-- THE PROBLEM --
Repeat only the stretch of lines below that runs from the line with "经验模态分解（EMD）：" through the line with "总结本实验的主要发现和收获，", unaltered.

-- WORKING DATA --
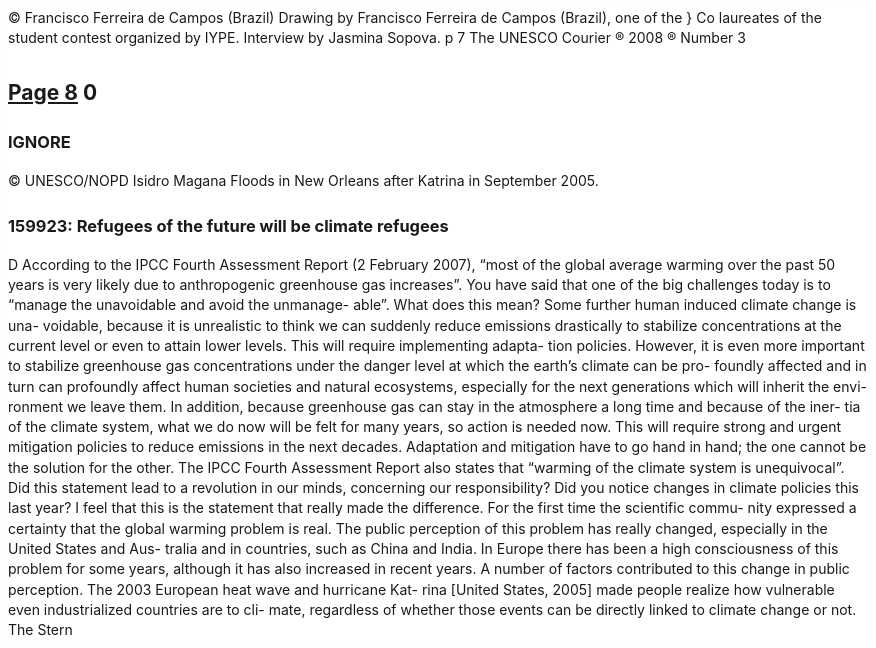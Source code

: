 © Francisco Ferreira de Campos (Brazil) 
Drawing by Francisco Ferreira de Campos (Brazil), one of the } Co 
laureates of the student contest organized by IYPE. Interview by Jasmina Sopova. p 
7 The UNESCO Courier ® 2008 ® Number 3

## [Page 8](159919eng.pdf#page=8) 0

### IGNORE

  
© UNESCO/NOPD Isidro Magana 
Floods in New Orleans after Katrina in September 2005. 


### 159923: Refugees of the future will be climate refugees

D According to the IPCC Fourth Assessment Report 
(2 February 2007), “most of the global average 
warming over the past 50 years is very likely due to 
anthropogenic greenhouse gas increases”. You have 
said that one of the big challenges today is to 
“manage the unavoidable and avoid the unmanage- 
able”. What does this mean? 
Some further human induced climate change is una- 
voidable, because it is unrealistic to think we can 
suddenly reduce emissions drastically to stabilize 
concentrations at the current level or even to attain 
lower levels. This will require implementing adapta- 
tion policies. However, it is even more important to 
stabilize greenhouse gas concentrations under the 
danger level at which the earth’s climate can be pro- 
foundly affected and in turn can profoundly affect 
human societies and natural ecosystems, especially 
for the next generations which will inherit the envi- 
ronment we leave them. 
In addition, because greenhouse gas can stay in 
the atmosphere a long time and because of the iner- 
tia of the climate system, what we do now will be 
felt for many years, so action is needed now. This 
will require strong and urgent mitigation policies to 
reduce emissions in the next decades. Adaptation 
and mitigation have to go hand in hand; the one 
cannot be the solution for the other. 
The IPCC Fourth Assessment Report also states that 
“warming of the climate system is unequivocal”. 
Did this statement lead to a revolution in our minds, 
concerning our responsibility? Did you notice 
changes in climate policies this last year? 
I feel that this is the statement that really made the 
difference. For the first time the scientific commu- 
nity expressed a certainty that the global warming 
problem is real. 
The public perception of this problem has really 
changed, especially in the United States and Aus- 
tralia and in countries, such as China and India. In 
Europe there has been a high consciousness of this 
problem for some years, although it has also increased 
in recent years. A number of factors contributed to 
this change in public perception. 
The 2003 European heat wave and hurricane Kat- 
rina [United States, 2005] made people realize how 
vulnerable even industrialized countries are to cli- 
mate, regardless of whether those events can be 
directly linked to climate change or not. The Stern 
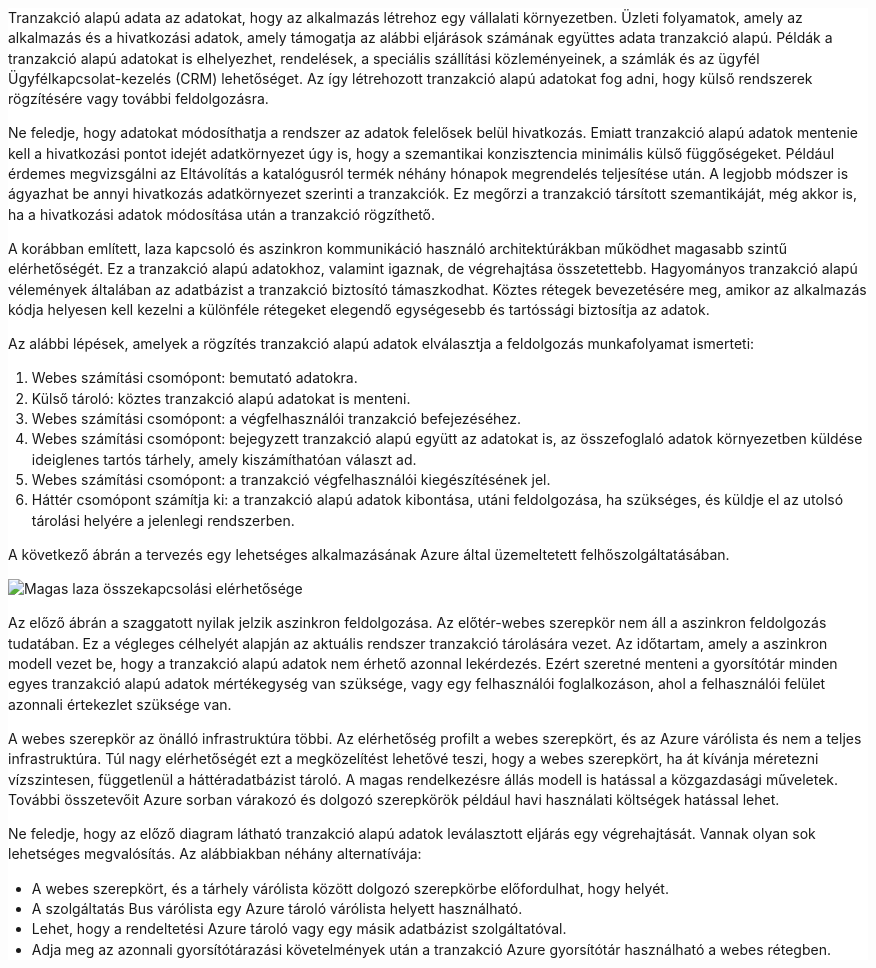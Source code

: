 Tranzakció alapú adata az adatokat, hogy az alkalmazás létrehoz egy vállalati környezetben. Üzleti folyamatok, amely az alkalmazás és a hivatkozási adatok, amely támogatja az alábbi eljárások számának együttes adata tranzakció alapú. Példák a tranzakció alapú adatokat is elhelyezhet, rendelések, a speciális szállítási közleményeinek, a számlák és az ügyfél Ügyfélkapcsolat-kezelés (CRM) lehetőséget. Az így létrehozott tranzakció alapú adatokat fog adni, hogy külső rendszerek rögzítésére vagy további feldolgozásra.

Ne feledje, hogy adatokat módosíthatja a rendszer az adatok felelősek belül hivatkozás. Emiatt tranzakció alapú adatok mentenie kell a hivatkozási pontot idejét adatkörnyezet úgy is, hogy a szemantikai konzisztencia minimális külső függőségeket. Például érdemes megvizsgálni az Eltávolítás a katalógusról termék néhány hónapok megrendelés teljesítése után. A legjobb módszer is ágyazhat be annyi hivatkozás adatkörnyezet szerinti a tranzakciók. Ez megőrzi a tranzakció társított szemantikáját, még akkor is, ha a hivatkozási adatok módosítása után a tranzakció rögzíthető.

A korábban említett, laza kapcsoló és aszinkron kommunikáció használó architektúrákban működhet magasabb szintű elérhetőségét. Ez a tranzakció alapú adatokhoz, valamint igaznak, de végrehajtása összetettebb. Hagyományos tranzakció alapú vélemények általában az adatbázist a tranzakció biztosító támaszkodhat. Köztes rétegek bevezetésére meg, amikor az alkalmazás kódja helyesen kell kezelni a különféle rétegeket elegendő egységesebb és tartóssági biztosítja az adatok.

Az alábbi lépések, amelyek a rögzítés tranzakció alapú adatok elválasztja a feldolgozás munkafolyamat ismerteti:

1. Webes számítási csomópont: bemutató adatokra.
1. Külső tároló: köztes tranzakció alapú adatokat is menteni.
1. Webes számítási csomópont: a végfelhasználói tranzakció befejezéséhez.
1. Webes számítási csomópont: bejegyzett tranzakció alapú együtt az adatokat is, az összefoglaló adatok környezetben küldése ideiglenes tartós tárhely, amely kiszámíthatóan választ ad.
1. Webes számítási csomópont: a tranzakció végfelhasználói kiegészítésének jel.
1. Háttér csomópont számítja ki: a tranzakció alapú adatok kibontása, utáni feldolgozása, ha szükséges, és küldje el az utolsó tárolási helyére a jelenlegi rendszerben.

A következő ábrán a tervezés egy lehetséges alkalmazásának Azure által üzemeltetett felhőszolgáltatásában.

![Magas laza összekapcsolási elérhetősége](./media/resiliency-disaster-recovery-high-availability-azure-applications/application-high-availability-through-loose-coupling.png)

Az előző ábrán a szaggatott nyilak jelzik aszinkron feldolgozása. Az előtér-webes szerepkör nem áll a aszinkron feldolgozás tudatában. Ez a végleges célhelyét alapján az aktuális rendszer tranzakció tárolására vezet. Az időtartam, amely a aszinkron modell vezet be, hogy a tranzakció alapú adatok nem érhető azonnal lekérdezés. Ezért szeretné menteni a gyorsítótár minden egyes tranzakció alapú adatok mértékegység van szüksége, vagy egy felhasználói foglalkozáson, ahol a felhasználói felület azonnali értekezlet szüksége van.

A webes szerepkör az önálló infrastruktúra többi. Az elérhetőség profilt a webes szerepkört, és az Azure várólista és nem a teljes infrastruktúra. Túl nagy elérhetőségét ezt a megközelítést lehetővé teszi, hogy a webes szerepkört, ha át kívánja méretezni vízszintesen, függetlenül a háttéradatbázist tároló. A magas rendelkezésre állás modell is hatással a közgazdasági műveletek. További összetevőit Azure sorban várakozó és dolgozó szerepkörök például havi használati költségek hatással lehet.

Ne feledje, hogy az előző diagram látható tranzakció alapú adatok leválasztott eljárás egy végrehajtását. Vannak olyan sok lehetséges megvalósítás. Az alábbiakban néhány alternatívája:

 * A webes szerepkört, és a tárhely várólista között dolgozó szerepkörbe előfordulhat, hogy helyét.
 * A szolgáltatás Bus várólista egy Azure tároló várólista helyett használható.
 * Lehet, hogy a rendeltetési Azure tároló vagy egy másik adatbázist szolgáltatóval.
 * Adja meg az azonnali gyorsítótárazási követelmények után a tranzakció Azure gyorsítótár használható a webes rétegben.

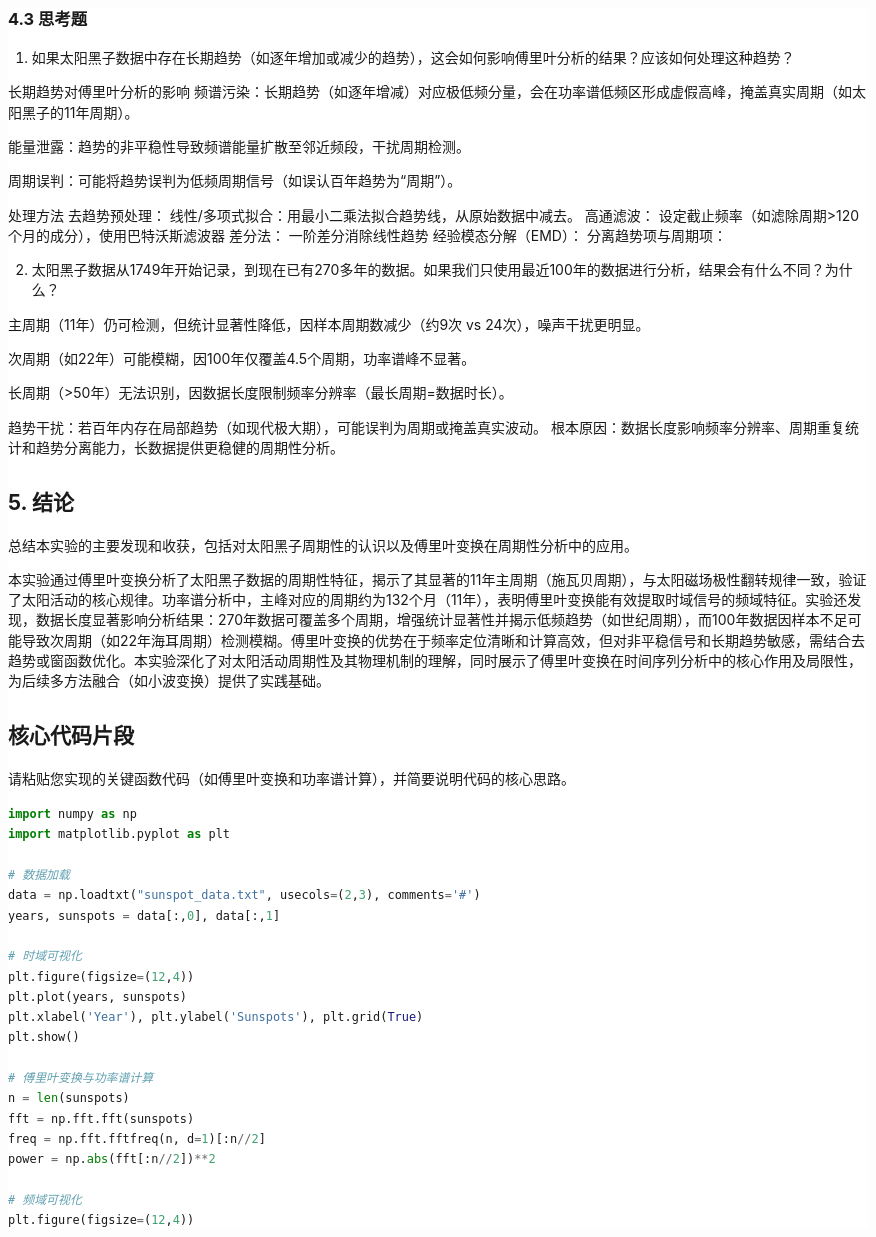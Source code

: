 ### 4.3 思考题

1. 如果太阳黑子数据中存在长期趋势（如逐年增加或减少的趋势），这会如何影响傅里叶分析的结果？应该如何处理这种趋势？

长期趋势对傅里叶分析的影响
频谱污染：长期趋势（如逐年增减）对应极低频分量，会在功率谱低频区形成虚假高峰，掩盖真实周期（如太阳黑子的11年周期）。

能量泄露：趋势的非平稳性导致频谱能量扩散至邻近频段，干扰周期检测。

周期误判：可能将趋势误判为低频周期信号（如误认百年趋势为“周期”）。

处理方法
去趋势预处理：
线性/多项式拟合：用最小二乘法拟合趋势线，从原始数据中减去。
高通滤波：
设定截止频率（如滤除周期>120个月的成分），使用巴特沃斯滤波器
差分法：
一阶差分消除线性趋势
经验模态分解（EMD）：
分离趋势项与周期项：


2. 太阳黑子数据从1749年开始记录，到现在已有270多年的数据。如果我们只使用最近100年的数据进行分析，结果会有什么不同？为什么？

主周期（11年）仍可检测，但统计显著性降低，因样本周期数减少（约9次 vs 24次），噪声干扰更明显。

次周期（如22年）可能模糊，因100年仅覆盖4.5个周期，功率谱峰不显著。

长周期（>50年）无法识别，因数据长度限制频率分辨率（最长周期=数据时长）。

趋势干扰：若百年内存在局部趋势（如现代极大期），可能误判为周期或掩盖真实波动。
根本原因：数据长度影响频率分辨率、周期重复统计和趋势分离能力，长数据提供更稳健的周期性分析。

## 5. 结论

总结本实验的主要发现和收获，包括对太阳黑子周期性的认识以及傅里叶变换在周期性分析中的应用。

本实验通过傅里叶变换分析了太阳黑子数据的周期性特征，揭示了其显著的11年主周期（施瓦贝周期），与太阳磁场极性翻转规律一致，验证了太阳活动的核心规律。功率谱分析中，主峰对应的周期约为132个月（11年），表明傅里叶变换能有效提取时域信号的频域特征。实验还发现，数据长度显著影响分析结果：270年数据可覆盖多个周期，增强统计显著性并揭示低频趋势（如世纪周期），而100年数据因样本不足可能导致次周期（如22年海耳周期）检测模糊。傅里叶变换的优势在于频率定位清晰和计算高效，但对非平稳信号和长期趋势敏感，需结合去趋势或窗函数优化。本实验深化了对太阳活动周期性及其物理机制的理解，同时展示了傅里叶变换在时间序列分析中的核心作用及局限性，为后续多方法融合（如小波变换）提供了实践基础。

## 核心代码片段

请粘贴您实现的关键函数代码（如傅里叶变换和功率谱计算），并简要说明代码的核心思路。

```python
import numpy as np
import matplotlib.pyplot as plt

# 数据加载
data = np.loadtxt("sunspot_data.txt", usecols=(2,3), comments='#')
years, sunspots = data[:,0], data[:,1]

# 时域可视化
plt.figure(figsize=(12,4))
plt.plot(years, sunspots)
plt.xlabel('Year'), plt.ylabel('Sunspots'), plt.grid(True)
plt.show()

# 傅里叶变换与功率谱计算
n = len(sunspots)
fft = np.fft.fft(sunspots)
freq = np.fft.fftfreq(n, d=1)[:n//2]
power = np.abs(fft[:n//2])**2

# 频域可视化
plt.figure(figsize=(12,4))
```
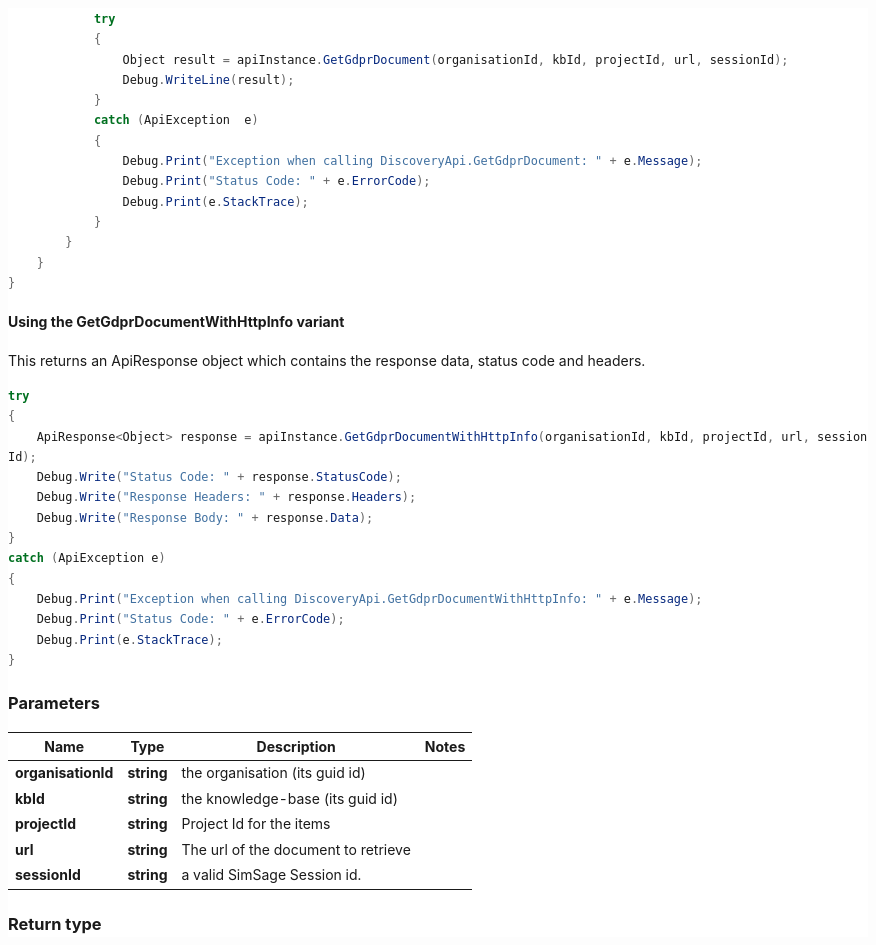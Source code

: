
 ```csharp
            try
            {
                Object result = apiInstance.GetGdprDocument(organisationId, kbId, projectId, url, sessionId);
                Debug.WriteLine(result);
            }
            catch (ApiException  e)
            {
                Debug.Print("Exception when calling DiscoveryApi.GetGdprDocument: " + e.Message);
                Debug.Print("Status Code: " + e.ErrorCode);
                Debug.Print(e.StackTrace);
            }
        }
    }
}
```

#### Using the GetGdprDocumentWithHttpInfo variant
This returns an ApiResponse object which contains the response data, status code and headers.

```csharp
try
{
    ApiResponse<Object> response = apiInstance.GetGdprDocumentWithHttpInfo(organisationId, kbId, projectId, url, sessionId);
    Debug.Write("Status Code: " + response.StatusCode);
    Debug.Write("Response Headers: " + response.Headers);
    Debug.Write("Response Body: " + response.Data);
}
catch (ApiException e)
{
    Debug.Print("Exception when calling DiscoveryApi.GetGdprDocumentWithHttpInfo: " + e.Message);
    Debug.Print("Status Code: " + e.ErrorCode);
    Debug.Print(e.StackTrace);
}
```

### Parameters

| Name | Type | Description | Notes |
|------|------|-------------|-------|
| **organisationId** | **string** | the organisation (its guid id) |  |
| **kbId** | **string** | the knowledge-base (its guid id) |  |
| **projectId** | **string** | Project Id for the items |  |
| **url** | **string** | The url of the document to retrieve |  |
| **sessionId** | **string** | a valid SimSage Session id. |  |

### Return type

-- COMPLETED TASK --
经验模态分解（EMD）：
分离趋势项与周期项：


2. 太阳黑子数据从1749年开始记录，到现在已有270多年的数据。如果我们只使用最近100年的数据进行分析，结果会有什么不同？为什么？

主周期（11年）仍可检测，但统计显著性降低，因样本周期数减少（约9次 vs 24次），噪声干扰更明显。

次周期（如22年）可能模糊，因100年仅覆盖4.5个周期，功率谱峰不显著。

长周期（>50年）无法识别，因数据长度限制频率分辨率（最长周期=数据时长）。

趋势干扰：若百年内存在局部趋势（如现代极大期），可能误判为周期或掩盖真实波动。
根本原因：数据长度影响频率分辨率、周期重复统计和趋势分离能力，长数据提供更稳健的周期性分析。

## 5. 结论

总结本实验的主要发现和收获，包括对太阳黑子周期性的认识以及傅里叶变换在周期性分析中的应用。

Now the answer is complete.